RAI-PRA-4 Page 8 of Enclosure 2 states that The Unit 1 East-Unit 2 West [Essential Service Water] ESW crosstie is scheduled to be closed for outage work on the Unit 2 West ESW pump. This crosstie valve will be assumed to be closed for this risk analysis.
Given that the schedule for the cable repair has changed since the LAR was submitted, confirm whether the crosstie valve will be closed for the duration of the outage in preparation for the work. Explain the risk impact of the position of the crosstie valve on the extended outage.
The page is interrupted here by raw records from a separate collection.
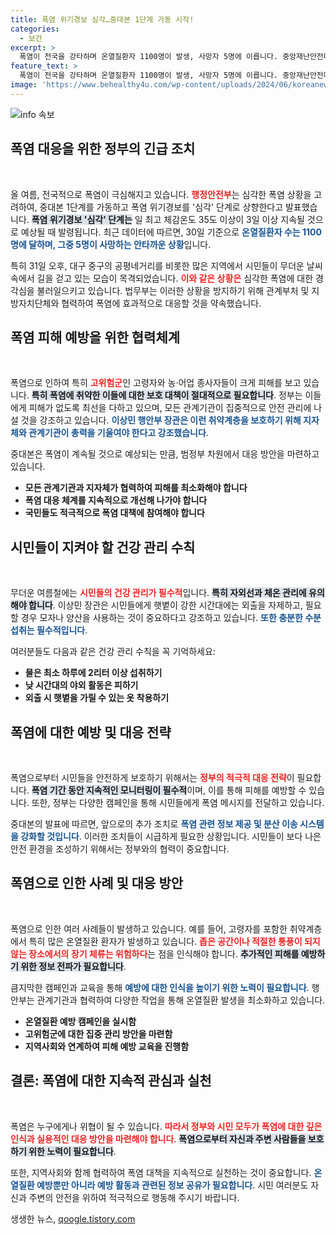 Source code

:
 ```yaml
---
title: 폭염 위기경보 심각…중대본 1단계 가동 시작!
categories:
  - 보건
excerpt: >
  폭염이 전국을 강타하며 온열질환자 1100명이 발생, 사망자 5명에 이릅니다. 중앙재난안전대책본부는 ‘심각’ 단계로 경고를 강화하며, 정부 차원의 폭염 대응을 촉구하고 있습니다. 건강을 지키기 위한 시민들의 경각심이 필요한 때입니다.
feature_text: >
  폭염이 전국을 강타하며 온열질환자 1100명이 발생, 사망자 5명에 이릅니다. 중앙재난안전대책본부는 ‘심각’ 단계로 경고를 강화하며, 정부 차원의 폭염 대응을 촉구하고 있습니다. 건강을 지키기 위한 시민들의 경각심이 필요한 때입니다.
image: 'https://www.behealthy4u.com/wp-content/uploads/2024/06/koreanews.jpg'
---
```


<p><img src="https://www.behealthy4u.com/wp-content/uploads/2024/06/koreanews.jpg" alt="info 속보" /></p>

<h2 data-ke-size="size26">폭염 대응을 위한 정부의 긴급 조치</h2>

<p data-ke-size="size16">&nbsp;</p>

<p>올 여름, 전국적으로 폭염이 극심해지고 있습니다. <b><span style="color: #ee2323;">행정안전부</span></b>는 심각한 폭염 상황을 고려하여, 중대본 1단계를 가동하고 폭염 위기경보를 '심각' 단계로 상향한다고 발표했습니다. <b><span style="background-color: #21538527;">폭염 위기경보 '심각' 단계는</span></b> 일 최고 체감온도 35도 이상이 3일 이상 지속될 것으로 예상될 때 발령됩니다. 최근 데이터에 따르면, 30일 기준으로 <b><span style="color: #1a5490;">온열질환자 수는 1100명에 달하며, 그중 5명이 사망하는 안타까운 상황</span></b>입니다.</p>

<p>특히 31일 오후, 대구 중구의 공평네거리를 비롯한 많은 지역에서 시민들이 무더운 날씨 속에서 길을 걷고 있는 모습이 목격되었습니다. <b><span style="color: #ee2323;">이와 같은 상황은</span></b> 심각한 폭염에 대한 경각심을 불러일으키고 있습니다. 법무부는 이러한 상황을 방지하기 위해 관계부처 및 지방자치단체와 협력하여 폭염에 효과적으로 대응할 것을 약속했습니다.</p>

<h2 data-ke-size="size26">폭염 피해 예방을 위한 협력체계</h2>

<p data-ke-size="size16">&nbsp;</p>

<p>폭염으로 인하여 특히 <b><span style="color: #ee2323;">고위험군</span></b>인 고령자와 농·어업 종사자들이 크게 피해를 보고 있습니다. <b><span style="background-color: #21538527;">특히 폭염에 취약한 이들에 대한 보호 대책이 절대적으로 필요합니다</span></b>. 정부는 이들에게 피해가 없도록 최선을 다하고 있으며, 모든 관계기관이 집중적으로 안전 관리에 나설 것을 강조하고 있습니다. <b><span style="color: #1a5490;">이상민 행안부 장관은 이런 취약계층을 보호하기 위해 지자체와 관계기관이 총력을 기울여야 한다고 강조했습니다</span></b>.</p>

<p>중대본은 폭염이 계속될 것으로 예상되는 만큼, 범정부 차원에서 대응 방안을 마련하고 있습니다. <ul> 
<li><b>모든 관계기관과 지자체가 협력하여 피해를 최소화해야 합니다</b></li>
<li><b>폭염 대응 체계를 지속적으로 개선해 나가야 합니다</b></li>
<li><b>국민들도 적극적으로 폭염 대책에 참여해야 합니다</b></li>
</ul></p>

<h2 data-ke-size="size26">시민들이 지켜야 할 건강 관리 수칙</h2>

<p data-ke-size="size16">&nbsp;</p>

<p>무더운 여름철에는 <b><span style="color: #ee2323;">시민들의 건강 관리가 필수적</span></b>입니다. <b><span style="background-color: #21538527;">특히 자외선과 체온 관리에 유의해야 합니다</span></b>. 이상민 장관은 시민들에게 햇볕이 강한 시간대에는 외출을 자제하고, 필요할 경우 모자나 양산을 사용하는 것이 중요하다고 강조하고 있습니다. <b><span style="color: #1a5490;">또한 충분한 수분 섭취는 필수적입니다</span></b>.</p>

<p>여러분들도 다음과 같은 건강 관리 수칙을 꼭 기억하세요: <ul>
<li><b>물은 최소 하루에 2리터 이상 섭취하기</b></li>
<li><b>낮 시간대의 야외 활동은 피하기</b></li>
<li><b>외출 시 햇볕을 가릴 수 있는 옷 착용하기</b></li>
</ul></p>

<h2 data-ke-size="size26">폭염에 대한 예방 및 대응 전략</h2>

<p data-ke-size="size16">&nbsp;</p>

<p>폭염으로부터 시민들을 안전하게 보호하기 위해서는 <b><span style="color: #ee2323;">정부의 적극적 대응 전략</span></b>이 필요합니다. <b><span style="background-color: #21538527;">폭염 기간 동안 지속적인 모니터링이 필수적</span></b>이며, 이를 통해 피해를 예방할 수 있습니다. 또한, 정부는 다양한 캠페인을 통해 시민들에게 폭염 메시지를 전달하고 있습니다.</p>

<p>중대본의 발표에 따르면, 앞으로의 추가 조치로 <b><span style="color: #1a5490;">폭염 관련 정보 제공 및 분산 이송 시스템을 강화할 것입니다</span></b>. 이러한 조치들이 시급하게 필요한 상황입니다. 시민들이 보다 나은 안전 환경을 조성하기 위해서는 정부와의 협력이 중요합니다.</p>

<h2 data-ke-size="size26">폭염으로 인한 사례 및 대응 방안</h2>

<p data-ke-size="size16">&nbsp;</p>

<p>폭염으로 인한 여러 사례들이 발생하고 있습니다. 예를 들어, 고령자를 포함한 취약계층에서 특히 많은 온열질환 환자가 발생하고 있습니다. <b><span style="color: #ee2323;">좁은 공간이나 적절한 통풍이 되지 않는 장소에서의 장기 체류는 위험하다</span></b>는 점을 인식해야 합니다. <b><span style="background-color: #21538527;">추가적인 피해를 예방하기 위한 정보 전파가 필요합니다</span></b>.</p>

<p>큼지막한 캠페인과 교육을 통해 <b><span style="color: #1a5490;">예방에 대한 인식을 높이기 위한 노력이 필요합니다</span></b>. 행안부는 관계기관과 협력하여 다양한 작업을 통해 온열질환 발생을 최소화하고 있습니다. <ul>
<li><b>온열질환 예방 캠페인을 실시함</b></li>
<li><b>고위험군에 대한 집중 관리 방안을 마련함</b></li>
<li><b>지역사회와 연계하여 피해 예방 교육을 진행함</b></li>
</ul></p>

<h2 data-ke-size="size26">결론: 폭염에 대한 지속적 관심과 실천</h2>

<p data-ke-size="size16">&nbsp;</p>

<p>폭염은 누구에게나 위협이 될 수 있습니다. <b><span style="color: #ee2323;">따라서 정부와 시민 모두가 폭염에 대한 깊은 인식과 실용적인 대응 방안을 마련해야 합니다</span></b>. <b><span style="background-color: #21538527;">폭염으로부터 자신과 주변 사람들을 보호하기 위한 노력이 필요합니다</span></b>.</p>

<p>또한, 지역사회와 함께 협력하여 폭염 대책을 지속적으로 실천하는 것이 중요합니다. <b><span style="color: #1a5490;">온열질환 예방뿐만 아니라 예방 활동과 관련된 정보 공유가 필요합니다</span></b>. 
시민 여러분도 자신과 주변의 안전을 위하여 적극적으로 행동해 주시기 바랍니다.</p>
생생한 뉴스, <a href="https://qoogle.tistory.com" rel="dofollow">qoogle.tistory.com</a>


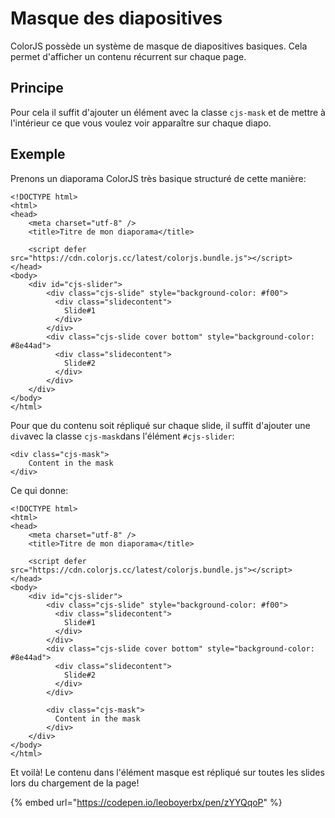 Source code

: # Masque des diapositives

ColorJS possède un système de masque de diapositives basiques. Cela permet d'afficher un contenu récurrent sur chaque page.

## Principe

Pour cela il suffit d'ajouter un élément avec la classe `cjs-mask` et de mettre à l'intérieur ce que vous voulez voir apparaître sur chaque diapo.

## Exemple

Prenons un diaporama ColorJS très basique structuré de cette manière:

```markup
<!DOCTYPE html>
<html>
<head>
    <meta charset="utf-8" />
    <title>Titre de mon diaporama</title>
    
    <script defer src="https://cdn.colorjs.cc/latest/colorjs.bundle.js"></script>
</head>
<body>
    <div id="cjs-slider">
        <div class="cjs-slide" style="background-color: #f00">
          <div class="slidecontent">
            Slide#1         
          </div>
        </div>
        <div class="cjs-slide cover bottom" style="background-color: #8e44ad">
          <div class="slidecontent">
            Slide#2            
          </div>
        </div>
    </div>
</body>
</html>
```

Pour que du contenu soit répliqué sur chaque slide, il suffit d'ajouter une `div`avec la classe `cjs-mask`dans l'élément `#cjs-slider`:

```markup
<div class="cjs-mask">
    Content in the mask
</div>
```

Ce qui donne:

```markup
<!DOCTYPE html>
<html>
<head>
    <meta charset="utf-8" />
    <title>Titre de mon diaporama</title>
    
    <script defer src="https://cdn.colorjs.cc/latest/colorjs.bundle.js"></script>
</head>
<body>
    <div id="cjs-slider">
        <div class="cjs-slide" style="background-color: #f00">
          <div class="slidecontent">
            Slide#1         
          </div>
        </div>
        <div class="cjs-slide cover bottom" style="background-color: #8e44ad">
          <div class="slidecontent">
            Slide#2            
          </div>
        </div>
      
        <div class="cjs-mask">
          Content in the mask
        </div>
    </div>
</body>
</html>
```

Et voilà! Le contenu dans l'élément masque est répliqué sur toutes les slides lors du chargement de la page!

{% embed url="https://codepen.io/leoboyerbx/pen/zYYQqoP" %}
RAI-PRA-5 Do Incremental Conditional Core Damage Probability (ICCDP) and Incremental Conditional Large Early Release Probability (ICLERP) values that were provided take credit for the supplemental diesel generators described on page 2 of enclosure 2? If so, describe how they were modeled in the PRA (i.e., assumed failure rates, common cause failure model).
RAI-PRA-6 Do ICCDP and ICLERP values that were provided take credit for any FLEX equipment? If so, describe how this equipment was modeled in the PRA (e.g., assumed failure rates, important operator actions).